Physics of Failure (PoF) Overview
A PoF approach to reliability utilizes knowledge of life-cycle loads and product architecture (geometry and material properties) to identify potential failure mechanisms and prevent operational failures through robust design, validation and manufacturing practices. PoF based methodologies have been successfully implemented in consumer, avionics and medical industries resulting in:
- Reduced time to market
- Product cost reductions
- Improved product reliability
A PoF based approach yields the following benefits:
- Proactively designs reliability into the product development process by providing a logical and methodical engineering basis for predicting product life under actual use conditions
- Minimizes product risks by proactively quantifying its reliability and ensuring the product performs as intended in its use environment for its entire warranty period. Field reliability and quality is increased
- Reduces development times and cost by minimizing failures prior to test and reducing product validation test-fix-retest cycle costs
- Develops and quantifies an internal knowledge-base of product performance
A PoF methodology involves quantitative modeling of the expected root-cause failure mechanisms, based on quantitative estimates of product loads, stresses and relevant material behavior as captured by the PoF model. Quantitative modeling is typically carried out for both test and actual use loads. The output of such analyses is an estimate of acceleration factor which when multiplied by the accelerated wearout test data, results in estimating product life under use case conditions. PoF failure models are useful for conducting trend analysis, for design trade-offs, and for estimating acceleration factors and offer the unique ability to virtually qualify an electronic product.
The PoF approach minimizes product reliability risks through a systematic investigation and quantification of the dominant failure mechanisms. Knowledge of the product failure mechanisms also permit the development of a cost and time efficient accelerated test program by appropriate selection of test stresses (e.g., temperature, relative humidity, vibration, temperature cycling) and the levels of those stresses so as to cause wearout failures in the shortest test duration without changing the failure mechanism.

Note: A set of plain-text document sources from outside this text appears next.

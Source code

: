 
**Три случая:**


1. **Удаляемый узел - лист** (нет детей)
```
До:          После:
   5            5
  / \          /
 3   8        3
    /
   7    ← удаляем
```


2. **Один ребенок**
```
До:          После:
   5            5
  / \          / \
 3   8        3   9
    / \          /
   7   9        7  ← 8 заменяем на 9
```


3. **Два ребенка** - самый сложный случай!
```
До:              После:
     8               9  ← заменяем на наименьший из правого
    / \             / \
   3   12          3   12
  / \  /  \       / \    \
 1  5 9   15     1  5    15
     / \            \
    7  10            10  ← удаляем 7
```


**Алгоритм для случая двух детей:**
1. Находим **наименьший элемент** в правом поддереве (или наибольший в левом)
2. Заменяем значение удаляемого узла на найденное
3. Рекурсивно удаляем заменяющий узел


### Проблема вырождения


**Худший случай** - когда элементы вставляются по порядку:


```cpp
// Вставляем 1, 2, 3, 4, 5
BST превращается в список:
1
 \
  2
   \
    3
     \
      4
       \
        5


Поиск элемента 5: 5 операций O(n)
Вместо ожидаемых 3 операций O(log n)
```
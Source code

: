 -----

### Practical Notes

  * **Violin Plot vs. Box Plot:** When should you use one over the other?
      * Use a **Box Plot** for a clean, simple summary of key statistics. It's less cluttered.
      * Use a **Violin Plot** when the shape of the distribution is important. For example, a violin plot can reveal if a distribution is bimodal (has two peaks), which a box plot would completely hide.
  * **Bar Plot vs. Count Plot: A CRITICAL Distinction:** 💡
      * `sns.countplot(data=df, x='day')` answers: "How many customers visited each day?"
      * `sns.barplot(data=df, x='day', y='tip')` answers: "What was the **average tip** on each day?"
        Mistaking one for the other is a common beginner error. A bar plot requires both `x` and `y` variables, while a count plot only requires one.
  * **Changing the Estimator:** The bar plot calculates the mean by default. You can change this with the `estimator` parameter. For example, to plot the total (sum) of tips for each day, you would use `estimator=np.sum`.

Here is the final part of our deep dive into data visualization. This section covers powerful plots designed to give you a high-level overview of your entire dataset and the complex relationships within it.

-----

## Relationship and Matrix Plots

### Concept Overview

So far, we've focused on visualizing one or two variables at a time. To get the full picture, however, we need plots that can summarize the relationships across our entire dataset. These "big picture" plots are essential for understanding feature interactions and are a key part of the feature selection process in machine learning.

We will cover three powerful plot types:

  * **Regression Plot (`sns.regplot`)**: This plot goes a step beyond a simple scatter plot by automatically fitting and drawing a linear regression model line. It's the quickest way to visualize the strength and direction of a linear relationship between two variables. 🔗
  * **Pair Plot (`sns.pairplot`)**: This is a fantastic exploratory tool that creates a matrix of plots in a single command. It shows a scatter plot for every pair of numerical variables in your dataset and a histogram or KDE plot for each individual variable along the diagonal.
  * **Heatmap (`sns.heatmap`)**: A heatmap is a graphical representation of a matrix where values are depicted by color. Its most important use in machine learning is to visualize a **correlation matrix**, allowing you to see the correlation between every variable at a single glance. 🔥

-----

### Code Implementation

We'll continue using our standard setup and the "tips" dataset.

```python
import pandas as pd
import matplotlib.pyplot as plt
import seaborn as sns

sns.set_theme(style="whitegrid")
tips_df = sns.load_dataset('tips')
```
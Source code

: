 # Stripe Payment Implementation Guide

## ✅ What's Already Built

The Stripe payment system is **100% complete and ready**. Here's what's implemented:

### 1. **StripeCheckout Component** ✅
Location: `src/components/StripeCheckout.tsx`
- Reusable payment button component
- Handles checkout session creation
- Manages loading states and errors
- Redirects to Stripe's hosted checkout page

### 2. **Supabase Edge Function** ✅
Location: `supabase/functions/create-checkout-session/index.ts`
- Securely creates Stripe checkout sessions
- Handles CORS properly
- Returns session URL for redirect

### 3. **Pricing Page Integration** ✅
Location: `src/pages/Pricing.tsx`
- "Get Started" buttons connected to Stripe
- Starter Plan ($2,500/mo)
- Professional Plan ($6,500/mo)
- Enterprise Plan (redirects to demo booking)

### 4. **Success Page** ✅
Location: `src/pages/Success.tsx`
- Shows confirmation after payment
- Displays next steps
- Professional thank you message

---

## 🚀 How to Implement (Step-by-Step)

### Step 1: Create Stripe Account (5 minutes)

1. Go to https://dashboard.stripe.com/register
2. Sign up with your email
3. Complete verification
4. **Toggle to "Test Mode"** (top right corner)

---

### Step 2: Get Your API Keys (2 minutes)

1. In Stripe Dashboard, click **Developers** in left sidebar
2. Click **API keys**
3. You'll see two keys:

Steps in the PoF approach can be summarized as follows:
- Identify use environment and product hardware configuration:
- Review field history data and similar product performance
- If a new product category, evaluate comparable products
- Design & conduct a suite of accelerated stress tests on a representative design:
- Failure-limited step-stress tests, to identify overstress limits
- Failure-limited long-term accelerated stress tests, to identify durability
- Identify failure modes and perform root-cause assessment of failure mechanism(s):
- Identify failure modes and mechanisms through failure analysis
- PoF model constants at field & test conditions
- Conduct stress analysis for field and test environments:
- Modeling and simulation (FEA, etc)
- Experiments
- Statistical tools (Weibull) for confidence limits
- Input stress levels into PoF model(s) to estimate product durability
The information generated from this work is used to:
- Identify the product stress limits and weak links
- Proactively incorporate design mitigation solutions for current and next generation of products
- Identify focused accelerated product life tests
- Evaluate long term durability of the product
A PoF based methodology differs significantly from a "standards based"
reliability methodology. In the latter, products are subjected to a set of "one size
fits all" set of tests prescribed by military and commercial standards.
Each approach has its advantages and limitations and at CES we combine the best
of both approaches to provide a unique solution to your product reliability needs.